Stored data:

===============

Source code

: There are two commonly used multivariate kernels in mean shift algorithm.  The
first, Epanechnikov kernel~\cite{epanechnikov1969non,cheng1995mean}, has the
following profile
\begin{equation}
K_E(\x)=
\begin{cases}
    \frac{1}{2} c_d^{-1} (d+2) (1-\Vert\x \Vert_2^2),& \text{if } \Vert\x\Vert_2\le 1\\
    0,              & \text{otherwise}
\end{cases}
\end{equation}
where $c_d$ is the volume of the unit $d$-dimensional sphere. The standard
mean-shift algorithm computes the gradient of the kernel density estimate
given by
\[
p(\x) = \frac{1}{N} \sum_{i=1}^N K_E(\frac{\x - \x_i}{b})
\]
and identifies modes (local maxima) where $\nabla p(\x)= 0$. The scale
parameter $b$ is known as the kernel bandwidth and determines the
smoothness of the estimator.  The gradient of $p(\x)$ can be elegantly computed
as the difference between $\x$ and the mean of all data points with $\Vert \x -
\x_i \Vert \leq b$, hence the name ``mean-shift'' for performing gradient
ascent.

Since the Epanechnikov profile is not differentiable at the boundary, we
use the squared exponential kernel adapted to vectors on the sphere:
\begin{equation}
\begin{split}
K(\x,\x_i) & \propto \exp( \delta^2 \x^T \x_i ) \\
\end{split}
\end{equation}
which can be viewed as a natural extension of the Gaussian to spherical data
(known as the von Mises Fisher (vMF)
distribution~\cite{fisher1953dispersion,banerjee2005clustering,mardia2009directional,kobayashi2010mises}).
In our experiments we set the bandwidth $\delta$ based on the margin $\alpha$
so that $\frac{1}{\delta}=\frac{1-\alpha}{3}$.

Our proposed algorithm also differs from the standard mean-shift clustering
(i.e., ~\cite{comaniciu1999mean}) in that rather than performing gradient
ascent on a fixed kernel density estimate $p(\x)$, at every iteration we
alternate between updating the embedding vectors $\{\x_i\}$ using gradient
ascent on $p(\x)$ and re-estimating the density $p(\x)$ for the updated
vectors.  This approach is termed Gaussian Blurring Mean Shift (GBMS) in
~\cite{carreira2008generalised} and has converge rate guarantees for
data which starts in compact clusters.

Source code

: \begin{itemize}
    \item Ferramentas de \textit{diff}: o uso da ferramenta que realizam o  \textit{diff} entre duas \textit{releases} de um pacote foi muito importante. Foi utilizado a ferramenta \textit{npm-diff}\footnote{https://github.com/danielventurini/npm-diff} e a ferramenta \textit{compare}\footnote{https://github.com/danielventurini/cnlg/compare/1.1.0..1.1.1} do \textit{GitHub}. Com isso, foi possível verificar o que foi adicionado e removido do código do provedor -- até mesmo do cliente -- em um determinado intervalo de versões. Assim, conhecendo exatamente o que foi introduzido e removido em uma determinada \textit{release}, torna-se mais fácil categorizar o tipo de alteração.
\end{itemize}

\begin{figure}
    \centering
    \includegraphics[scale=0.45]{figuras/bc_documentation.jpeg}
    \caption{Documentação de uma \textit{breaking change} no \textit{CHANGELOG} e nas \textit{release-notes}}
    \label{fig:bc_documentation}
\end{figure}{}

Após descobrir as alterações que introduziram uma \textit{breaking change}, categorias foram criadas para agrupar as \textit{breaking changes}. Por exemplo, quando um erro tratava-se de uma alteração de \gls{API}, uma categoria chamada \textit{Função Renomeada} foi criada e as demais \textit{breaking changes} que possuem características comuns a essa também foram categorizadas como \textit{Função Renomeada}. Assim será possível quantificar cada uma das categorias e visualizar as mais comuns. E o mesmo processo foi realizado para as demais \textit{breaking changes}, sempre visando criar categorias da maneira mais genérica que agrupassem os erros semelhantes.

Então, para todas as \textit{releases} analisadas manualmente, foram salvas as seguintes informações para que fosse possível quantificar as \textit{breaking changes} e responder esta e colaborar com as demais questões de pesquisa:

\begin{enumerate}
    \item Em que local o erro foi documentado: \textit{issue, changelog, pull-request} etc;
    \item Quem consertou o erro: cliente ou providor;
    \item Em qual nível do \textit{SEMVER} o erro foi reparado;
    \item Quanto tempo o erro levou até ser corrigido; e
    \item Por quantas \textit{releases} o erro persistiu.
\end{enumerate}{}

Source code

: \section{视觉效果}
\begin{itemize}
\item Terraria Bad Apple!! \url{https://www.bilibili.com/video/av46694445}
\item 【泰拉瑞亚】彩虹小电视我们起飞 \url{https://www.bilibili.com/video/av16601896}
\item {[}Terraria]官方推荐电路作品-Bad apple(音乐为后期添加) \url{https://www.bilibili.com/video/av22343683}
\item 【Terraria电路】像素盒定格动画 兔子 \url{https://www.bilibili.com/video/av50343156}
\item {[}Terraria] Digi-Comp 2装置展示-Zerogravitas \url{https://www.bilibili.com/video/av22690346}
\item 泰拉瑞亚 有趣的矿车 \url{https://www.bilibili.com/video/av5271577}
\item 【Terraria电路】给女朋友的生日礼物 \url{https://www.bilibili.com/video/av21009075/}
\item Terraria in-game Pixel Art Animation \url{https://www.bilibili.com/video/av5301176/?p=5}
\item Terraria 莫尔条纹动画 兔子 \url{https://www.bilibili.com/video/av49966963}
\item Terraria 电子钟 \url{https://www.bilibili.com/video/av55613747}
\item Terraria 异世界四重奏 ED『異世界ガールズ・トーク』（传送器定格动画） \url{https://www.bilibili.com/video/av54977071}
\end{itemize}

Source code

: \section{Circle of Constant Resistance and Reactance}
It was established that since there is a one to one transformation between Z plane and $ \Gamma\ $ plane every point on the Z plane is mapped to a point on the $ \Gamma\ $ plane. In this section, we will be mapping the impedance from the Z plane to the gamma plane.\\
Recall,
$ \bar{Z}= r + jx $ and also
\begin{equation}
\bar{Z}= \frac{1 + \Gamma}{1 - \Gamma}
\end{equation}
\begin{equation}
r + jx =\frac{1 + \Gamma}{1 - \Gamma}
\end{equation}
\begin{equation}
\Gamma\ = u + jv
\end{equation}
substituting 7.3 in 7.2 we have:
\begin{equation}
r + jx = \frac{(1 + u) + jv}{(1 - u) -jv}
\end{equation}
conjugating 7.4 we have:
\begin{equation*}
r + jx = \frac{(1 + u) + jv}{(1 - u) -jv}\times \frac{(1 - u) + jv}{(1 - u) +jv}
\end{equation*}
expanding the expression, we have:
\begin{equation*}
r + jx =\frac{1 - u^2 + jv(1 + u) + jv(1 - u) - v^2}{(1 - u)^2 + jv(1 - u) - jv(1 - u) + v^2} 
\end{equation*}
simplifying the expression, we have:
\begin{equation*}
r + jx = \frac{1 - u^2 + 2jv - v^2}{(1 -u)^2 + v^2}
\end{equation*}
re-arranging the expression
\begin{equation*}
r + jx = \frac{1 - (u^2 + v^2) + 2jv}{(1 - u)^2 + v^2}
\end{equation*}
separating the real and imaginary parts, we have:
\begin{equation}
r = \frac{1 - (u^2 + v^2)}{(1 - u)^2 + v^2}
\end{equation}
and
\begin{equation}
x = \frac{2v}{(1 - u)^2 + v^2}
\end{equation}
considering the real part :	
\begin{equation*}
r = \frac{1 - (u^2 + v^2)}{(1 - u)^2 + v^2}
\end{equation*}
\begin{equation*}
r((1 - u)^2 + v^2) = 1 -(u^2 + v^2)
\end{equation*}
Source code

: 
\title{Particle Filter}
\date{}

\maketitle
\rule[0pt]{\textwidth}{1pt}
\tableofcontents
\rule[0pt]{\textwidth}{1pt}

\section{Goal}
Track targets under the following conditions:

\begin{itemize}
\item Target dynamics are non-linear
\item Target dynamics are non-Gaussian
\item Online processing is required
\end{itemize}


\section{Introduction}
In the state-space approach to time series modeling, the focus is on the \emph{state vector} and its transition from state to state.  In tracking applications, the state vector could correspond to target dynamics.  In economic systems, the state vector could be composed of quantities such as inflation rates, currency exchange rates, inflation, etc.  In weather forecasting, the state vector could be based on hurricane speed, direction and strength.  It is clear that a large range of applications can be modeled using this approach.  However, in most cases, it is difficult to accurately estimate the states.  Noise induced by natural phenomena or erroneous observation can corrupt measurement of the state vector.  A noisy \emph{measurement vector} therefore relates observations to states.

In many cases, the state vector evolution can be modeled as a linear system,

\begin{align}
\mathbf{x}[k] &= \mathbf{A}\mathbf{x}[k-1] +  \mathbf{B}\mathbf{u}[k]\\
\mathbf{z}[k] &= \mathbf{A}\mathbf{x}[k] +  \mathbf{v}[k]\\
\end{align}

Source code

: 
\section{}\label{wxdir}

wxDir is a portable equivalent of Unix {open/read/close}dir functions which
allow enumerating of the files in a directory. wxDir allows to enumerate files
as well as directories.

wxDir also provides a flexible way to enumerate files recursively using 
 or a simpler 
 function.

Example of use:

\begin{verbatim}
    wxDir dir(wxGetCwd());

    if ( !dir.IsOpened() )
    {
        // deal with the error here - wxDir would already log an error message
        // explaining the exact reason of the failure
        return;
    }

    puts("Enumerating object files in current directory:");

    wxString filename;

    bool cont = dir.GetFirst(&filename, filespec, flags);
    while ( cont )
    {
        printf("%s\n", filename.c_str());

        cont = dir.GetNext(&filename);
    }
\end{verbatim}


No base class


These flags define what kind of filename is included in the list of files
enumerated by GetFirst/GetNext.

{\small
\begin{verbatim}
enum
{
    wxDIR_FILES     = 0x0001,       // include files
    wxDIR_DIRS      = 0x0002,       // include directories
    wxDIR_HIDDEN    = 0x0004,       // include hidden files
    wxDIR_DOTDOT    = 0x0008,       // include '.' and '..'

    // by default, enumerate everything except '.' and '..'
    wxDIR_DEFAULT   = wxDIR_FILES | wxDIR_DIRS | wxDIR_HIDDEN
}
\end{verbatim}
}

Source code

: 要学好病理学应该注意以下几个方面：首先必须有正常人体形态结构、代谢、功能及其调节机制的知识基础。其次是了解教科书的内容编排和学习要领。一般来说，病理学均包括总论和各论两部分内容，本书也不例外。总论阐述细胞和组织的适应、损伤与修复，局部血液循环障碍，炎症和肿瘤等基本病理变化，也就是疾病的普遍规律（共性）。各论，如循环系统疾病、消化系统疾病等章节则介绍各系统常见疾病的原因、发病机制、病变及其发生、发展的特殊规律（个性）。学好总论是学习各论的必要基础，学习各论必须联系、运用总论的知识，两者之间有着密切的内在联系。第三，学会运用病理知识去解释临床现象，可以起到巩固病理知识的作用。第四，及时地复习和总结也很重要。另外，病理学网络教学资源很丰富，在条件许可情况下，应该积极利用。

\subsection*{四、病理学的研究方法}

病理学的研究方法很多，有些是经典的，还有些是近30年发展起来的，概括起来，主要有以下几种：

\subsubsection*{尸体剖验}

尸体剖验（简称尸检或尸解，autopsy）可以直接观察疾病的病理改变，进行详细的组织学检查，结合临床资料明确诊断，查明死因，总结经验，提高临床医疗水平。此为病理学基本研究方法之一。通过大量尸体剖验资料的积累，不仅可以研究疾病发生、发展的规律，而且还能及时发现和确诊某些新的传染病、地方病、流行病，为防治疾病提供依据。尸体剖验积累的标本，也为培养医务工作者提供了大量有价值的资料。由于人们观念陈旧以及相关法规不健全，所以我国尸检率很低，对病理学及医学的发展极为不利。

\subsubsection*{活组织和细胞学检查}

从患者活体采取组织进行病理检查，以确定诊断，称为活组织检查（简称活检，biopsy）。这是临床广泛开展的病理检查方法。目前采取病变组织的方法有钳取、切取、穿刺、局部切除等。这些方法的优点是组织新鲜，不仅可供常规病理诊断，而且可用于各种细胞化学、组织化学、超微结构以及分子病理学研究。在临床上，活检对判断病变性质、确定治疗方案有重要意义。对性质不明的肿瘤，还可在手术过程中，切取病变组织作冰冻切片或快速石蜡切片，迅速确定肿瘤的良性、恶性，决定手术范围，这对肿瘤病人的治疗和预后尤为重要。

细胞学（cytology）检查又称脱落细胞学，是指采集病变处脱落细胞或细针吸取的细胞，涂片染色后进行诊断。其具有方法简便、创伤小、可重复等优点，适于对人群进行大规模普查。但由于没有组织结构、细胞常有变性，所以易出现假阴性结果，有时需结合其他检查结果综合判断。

===============

*ABOUT THIS EXERCISE:* Begin with the first line of the data above and, please, print each line exactly until you have printed the line containing "In our experiments"; print nothing else.

*RESULT FOR THIS TASK:*
Source code

: There are two commonly used multivariate kernels in mean shift algorithm.  The
first, Epanechnikov kernel~\cite{epanechnikov1969non,cheng1995mean}, has the
following profile
\begin{equation}
K_E(\x)=
\begin{cases}
    \frac{1}{2} c_d^{-1} (d+2) (1-\Vert\x \Vert_2^2),& \text{if } \Vert\x\Vert_2\le 1\\
    0,              & \text{otherwise}
\end{cases}
\end{equation}
where $c_d$ is the volume of the unit $d$-dimensional sphere. The standard
mean-shift algorithm computes the gradient of the kernel density estimate
given by
\[
p(\x) = \frac{1}{N} \sum_{i=1}^N K_E(\frac{\x - \x_i}{b})
\]
and identifies modes (local maxima) where $\nabla p(\x)= 0$. The scale
parameter $b$ is known as the kernel bandwidth and determines the
smoothness of the estimator.  The gradient of $p(\x)$ can be elegantly computed
as the difference between $\x$ and the mean of all data points with $\Vert \x -
\x_i \Vert \leq b$, hence the name ``mean-shift'' for performing gradient
ascent.

Since the Epanechnikov profile is not differentiable at the boundary, we
use the squared exponential kernel adapted to vectors on the sphere:
\begin{equation}
\begin{split}
K(\x,\x_i) & \propto \exp( \delta^2 \x^T \x_i ) \\
\end{split}
\end{equation}
which can be viewed as a natural extension of the Gaussian to spherical data
(known as the von Mises Fisher (vMF)
distribution~\cite{fisher1953dispersion,banerjee2005clustering,mardia2009directional,kobayashi2010mises}).
In our experiments we set the bandwidth $\delta$ based on the margin $\alpha$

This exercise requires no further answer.